▶ _EXERCISE OBJECTIVE_:
Transcribe the records below exactly, from their first line through the line containing "# China’s well-to-do". Omit every line after it.
···
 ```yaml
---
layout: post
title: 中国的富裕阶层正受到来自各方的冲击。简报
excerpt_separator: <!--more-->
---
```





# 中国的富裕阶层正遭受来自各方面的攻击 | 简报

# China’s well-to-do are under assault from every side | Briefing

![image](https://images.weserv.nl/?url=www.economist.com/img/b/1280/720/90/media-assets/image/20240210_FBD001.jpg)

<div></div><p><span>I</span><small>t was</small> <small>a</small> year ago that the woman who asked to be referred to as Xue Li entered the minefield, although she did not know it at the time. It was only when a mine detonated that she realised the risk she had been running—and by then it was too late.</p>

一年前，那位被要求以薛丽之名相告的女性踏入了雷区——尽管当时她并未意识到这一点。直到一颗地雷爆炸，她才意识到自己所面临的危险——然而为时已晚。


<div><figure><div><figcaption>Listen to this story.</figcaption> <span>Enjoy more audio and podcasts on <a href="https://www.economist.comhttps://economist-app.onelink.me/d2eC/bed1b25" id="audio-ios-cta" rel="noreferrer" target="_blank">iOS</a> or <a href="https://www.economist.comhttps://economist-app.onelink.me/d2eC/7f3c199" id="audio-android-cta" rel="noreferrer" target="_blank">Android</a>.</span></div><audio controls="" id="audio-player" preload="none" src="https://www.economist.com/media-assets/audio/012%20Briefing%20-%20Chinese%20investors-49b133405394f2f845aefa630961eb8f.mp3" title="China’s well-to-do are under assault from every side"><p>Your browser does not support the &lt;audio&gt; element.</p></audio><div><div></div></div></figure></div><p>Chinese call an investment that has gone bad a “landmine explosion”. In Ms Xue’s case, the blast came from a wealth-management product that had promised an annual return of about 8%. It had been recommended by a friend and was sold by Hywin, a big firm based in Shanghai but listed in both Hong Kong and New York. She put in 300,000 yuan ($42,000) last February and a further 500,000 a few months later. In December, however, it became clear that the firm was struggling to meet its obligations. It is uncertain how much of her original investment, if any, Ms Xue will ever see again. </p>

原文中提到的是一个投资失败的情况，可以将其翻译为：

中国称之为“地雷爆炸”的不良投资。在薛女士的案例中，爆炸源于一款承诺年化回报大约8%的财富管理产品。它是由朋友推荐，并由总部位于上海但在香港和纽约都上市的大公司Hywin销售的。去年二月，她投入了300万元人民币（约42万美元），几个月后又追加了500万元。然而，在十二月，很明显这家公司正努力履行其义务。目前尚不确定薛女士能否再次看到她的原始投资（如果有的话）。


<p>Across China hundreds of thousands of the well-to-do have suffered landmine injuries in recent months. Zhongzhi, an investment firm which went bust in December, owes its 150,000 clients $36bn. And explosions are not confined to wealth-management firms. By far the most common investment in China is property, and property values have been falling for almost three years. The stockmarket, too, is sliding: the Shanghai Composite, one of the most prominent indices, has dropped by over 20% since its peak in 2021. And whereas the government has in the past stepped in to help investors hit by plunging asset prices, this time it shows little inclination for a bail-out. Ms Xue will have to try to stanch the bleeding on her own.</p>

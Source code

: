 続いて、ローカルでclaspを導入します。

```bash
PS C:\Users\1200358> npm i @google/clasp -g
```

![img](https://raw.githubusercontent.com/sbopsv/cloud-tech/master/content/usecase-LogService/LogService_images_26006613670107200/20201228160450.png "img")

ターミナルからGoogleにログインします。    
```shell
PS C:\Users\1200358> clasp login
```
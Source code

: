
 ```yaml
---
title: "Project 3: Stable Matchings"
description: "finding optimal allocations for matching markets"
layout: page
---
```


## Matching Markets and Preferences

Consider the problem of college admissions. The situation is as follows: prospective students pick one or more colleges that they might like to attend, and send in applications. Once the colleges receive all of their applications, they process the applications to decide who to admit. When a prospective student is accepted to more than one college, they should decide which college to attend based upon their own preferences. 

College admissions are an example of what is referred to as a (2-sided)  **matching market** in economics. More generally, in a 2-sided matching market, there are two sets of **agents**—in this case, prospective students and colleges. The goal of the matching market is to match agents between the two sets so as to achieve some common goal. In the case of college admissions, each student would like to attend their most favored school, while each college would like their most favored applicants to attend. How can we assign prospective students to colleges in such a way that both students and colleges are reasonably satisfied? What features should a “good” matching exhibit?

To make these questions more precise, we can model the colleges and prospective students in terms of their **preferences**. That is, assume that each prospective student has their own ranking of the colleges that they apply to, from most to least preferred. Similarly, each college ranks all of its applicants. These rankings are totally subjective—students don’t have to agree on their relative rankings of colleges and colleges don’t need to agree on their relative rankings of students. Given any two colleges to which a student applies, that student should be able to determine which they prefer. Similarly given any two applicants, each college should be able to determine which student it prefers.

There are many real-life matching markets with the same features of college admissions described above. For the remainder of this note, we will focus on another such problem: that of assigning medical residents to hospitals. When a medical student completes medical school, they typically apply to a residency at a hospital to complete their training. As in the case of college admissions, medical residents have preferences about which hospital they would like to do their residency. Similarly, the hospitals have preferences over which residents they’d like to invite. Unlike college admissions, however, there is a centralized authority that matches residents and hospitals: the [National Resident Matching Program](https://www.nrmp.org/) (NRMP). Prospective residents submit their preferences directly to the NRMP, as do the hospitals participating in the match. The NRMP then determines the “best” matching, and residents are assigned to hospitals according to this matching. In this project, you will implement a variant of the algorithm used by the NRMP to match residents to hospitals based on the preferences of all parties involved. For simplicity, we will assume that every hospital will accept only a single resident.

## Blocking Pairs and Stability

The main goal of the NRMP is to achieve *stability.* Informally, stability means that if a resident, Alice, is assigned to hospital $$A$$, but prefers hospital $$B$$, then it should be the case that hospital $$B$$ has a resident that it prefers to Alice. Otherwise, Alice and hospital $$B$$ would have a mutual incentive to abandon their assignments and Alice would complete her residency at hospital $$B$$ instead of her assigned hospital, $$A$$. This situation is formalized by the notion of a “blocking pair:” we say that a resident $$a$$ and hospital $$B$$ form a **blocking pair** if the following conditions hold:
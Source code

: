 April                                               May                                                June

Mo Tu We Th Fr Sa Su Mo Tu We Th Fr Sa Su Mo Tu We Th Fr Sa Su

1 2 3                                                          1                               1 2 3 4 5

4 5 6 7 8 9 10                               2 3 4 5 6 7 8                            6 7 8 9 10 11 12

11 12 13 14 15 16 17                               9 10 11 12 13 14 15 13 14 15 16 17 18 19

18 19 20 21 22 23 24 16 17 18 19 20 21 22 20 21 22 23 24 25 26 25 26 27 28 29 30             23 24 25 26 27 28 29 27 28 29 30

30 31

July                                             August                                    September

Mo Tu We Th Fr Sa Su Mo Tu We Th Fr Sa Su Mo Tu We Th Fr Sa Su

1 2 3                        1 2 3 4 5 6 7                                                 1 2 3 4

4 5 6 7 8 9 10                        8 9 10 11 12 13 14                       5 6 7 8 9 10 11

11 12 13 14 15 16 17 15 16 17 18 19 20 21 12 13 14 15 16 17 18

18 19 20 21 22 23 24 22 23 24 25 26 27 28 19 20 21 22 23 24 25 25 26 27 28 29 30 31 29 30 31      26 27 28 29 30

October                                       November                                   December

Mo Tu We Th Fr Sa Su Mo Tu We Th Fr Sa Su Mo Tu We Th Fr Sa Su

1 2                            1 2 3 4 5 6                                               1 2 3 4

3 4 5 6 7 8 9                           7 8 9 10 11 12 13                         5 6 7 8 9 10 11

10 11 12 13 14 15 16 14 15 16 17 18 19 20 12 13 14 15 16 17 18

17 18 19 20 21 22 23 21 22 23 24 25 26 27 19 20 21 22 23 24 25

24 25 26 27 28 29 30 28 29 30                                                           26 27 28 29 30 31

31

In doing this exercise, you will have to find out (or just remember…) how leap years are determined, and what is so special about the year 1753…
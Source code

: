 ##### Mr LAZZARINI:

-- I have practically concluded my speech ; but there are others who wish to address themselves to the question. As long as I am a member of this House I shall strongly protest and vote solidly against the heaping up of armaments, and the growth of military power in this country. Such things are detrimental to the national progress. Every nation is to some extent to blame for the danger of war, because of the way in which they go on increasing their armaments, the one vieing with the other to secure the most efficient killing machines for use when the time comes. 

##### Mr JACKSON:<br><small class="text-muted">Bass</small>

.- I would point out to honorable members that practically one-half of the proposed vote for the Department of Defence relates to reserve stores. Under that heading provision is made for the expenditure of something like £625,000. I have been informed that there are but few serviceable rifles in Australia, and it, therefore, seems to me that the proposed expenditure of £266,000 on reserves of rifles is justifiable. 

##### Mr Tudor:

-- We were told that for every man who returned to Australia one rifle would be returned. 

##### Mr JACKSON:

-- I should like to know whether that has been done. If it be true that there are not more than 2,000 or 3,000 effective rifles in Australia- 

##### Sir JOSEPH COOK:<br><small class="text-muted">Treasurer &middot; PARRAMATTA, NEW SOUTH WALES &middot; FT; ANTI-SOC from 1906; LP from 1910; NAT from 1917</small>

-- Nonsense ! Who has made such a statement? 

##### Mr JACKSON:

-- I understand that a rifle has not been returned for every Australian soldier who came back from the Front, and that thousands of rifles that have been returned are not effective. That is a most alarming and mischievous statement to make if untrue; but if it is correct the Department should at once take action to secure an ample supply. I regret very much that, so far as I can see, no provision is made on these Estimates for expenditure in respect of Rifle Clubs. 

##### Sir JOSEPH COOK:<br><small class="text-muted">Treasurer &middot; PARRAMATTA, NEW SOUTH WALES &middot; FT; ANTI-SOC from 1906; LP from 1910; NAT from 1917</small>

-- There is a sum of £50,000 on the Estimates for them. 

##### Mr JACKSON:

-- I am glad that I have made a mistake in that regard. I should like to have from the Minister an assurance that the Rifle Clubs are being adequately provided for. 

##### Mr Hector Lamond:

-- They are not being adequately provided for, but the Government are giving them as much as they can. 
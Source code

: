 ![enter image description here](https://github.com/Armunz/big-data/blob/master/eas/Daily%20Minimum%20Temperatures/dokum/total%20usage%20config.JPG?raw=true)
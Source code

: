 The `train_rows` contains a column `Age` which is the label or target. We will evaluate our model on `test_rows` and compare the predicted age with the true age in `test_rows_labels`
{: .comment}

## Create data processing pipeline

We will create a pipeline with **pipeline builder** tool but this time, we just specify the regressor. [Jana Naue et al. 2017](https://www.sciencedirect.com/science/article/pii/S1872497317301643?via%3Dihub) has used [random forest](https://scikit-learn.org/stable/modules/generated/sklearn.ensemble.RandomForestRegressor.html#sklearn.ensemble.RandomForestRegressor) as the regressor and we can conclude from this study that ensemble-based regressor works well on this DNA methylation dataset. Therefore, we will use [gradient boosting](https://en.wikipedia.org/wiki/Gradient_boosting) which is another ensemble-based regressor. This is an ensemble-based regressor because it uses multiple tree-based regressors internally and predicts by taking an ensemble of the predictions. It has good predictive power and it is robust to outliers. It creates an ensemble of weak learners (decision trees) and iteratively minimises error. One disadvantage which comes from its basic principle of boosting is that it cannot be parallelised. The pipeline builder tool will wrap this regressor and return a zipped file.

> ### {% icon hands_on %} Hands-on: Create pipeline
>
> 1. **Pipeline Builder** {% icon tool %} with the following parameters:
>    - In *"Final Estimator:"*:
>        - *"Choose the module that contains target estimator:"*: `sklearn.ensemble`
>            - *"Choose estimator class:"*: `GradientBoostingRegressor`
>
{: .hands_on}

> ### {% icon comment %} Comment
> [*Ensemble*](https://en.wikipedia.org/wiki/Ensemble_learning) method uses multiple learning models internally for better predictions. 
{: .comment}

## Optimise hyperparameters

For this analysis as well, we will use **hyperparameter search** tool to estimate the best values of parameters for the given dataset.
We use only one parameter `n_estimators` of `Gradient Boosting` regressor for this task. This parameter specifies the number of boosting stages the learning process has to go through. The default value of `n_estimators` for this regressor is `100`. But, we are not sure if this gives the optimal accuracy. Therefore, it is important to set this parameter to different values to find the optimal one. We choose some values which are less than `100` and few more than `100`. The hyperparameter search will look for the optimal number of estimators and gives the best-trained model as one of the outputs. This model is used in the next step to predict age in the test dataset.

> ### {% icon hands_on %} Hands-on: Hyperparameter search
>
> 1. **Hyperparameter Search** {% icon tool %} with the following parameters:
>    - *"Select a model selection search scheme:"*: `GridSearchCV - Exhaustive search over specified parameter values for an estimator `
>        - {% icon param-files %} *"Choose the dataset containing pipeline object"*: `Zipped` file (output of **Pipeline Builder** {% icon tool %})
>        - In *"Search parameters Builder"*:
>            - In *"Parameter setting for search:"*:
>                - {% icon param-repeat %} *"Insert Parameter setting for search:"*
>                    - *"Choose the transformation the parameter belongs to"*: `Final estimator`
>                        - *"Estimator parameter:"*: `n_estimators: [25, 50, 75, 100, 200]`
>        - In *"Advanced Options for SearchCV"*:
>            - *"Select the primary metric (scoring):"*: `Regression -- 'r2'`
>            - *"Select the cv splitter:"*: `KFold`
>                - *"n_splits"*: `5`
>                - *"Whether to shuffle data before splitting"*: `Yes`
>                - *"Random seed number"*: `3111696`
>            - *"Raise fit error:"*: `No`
···
▶ _YOUR RESPONSE_:
 ```yaml
---
layout: post
title: 中国的富裕阶层正受到来自各方的冲击。简报
excerpt_separator: <!--more-->
---
```





# 中国的富裕阶层正遭受来自各方面的攻击 | 简报

# China’s well-to-do are under assault from every side | Briefing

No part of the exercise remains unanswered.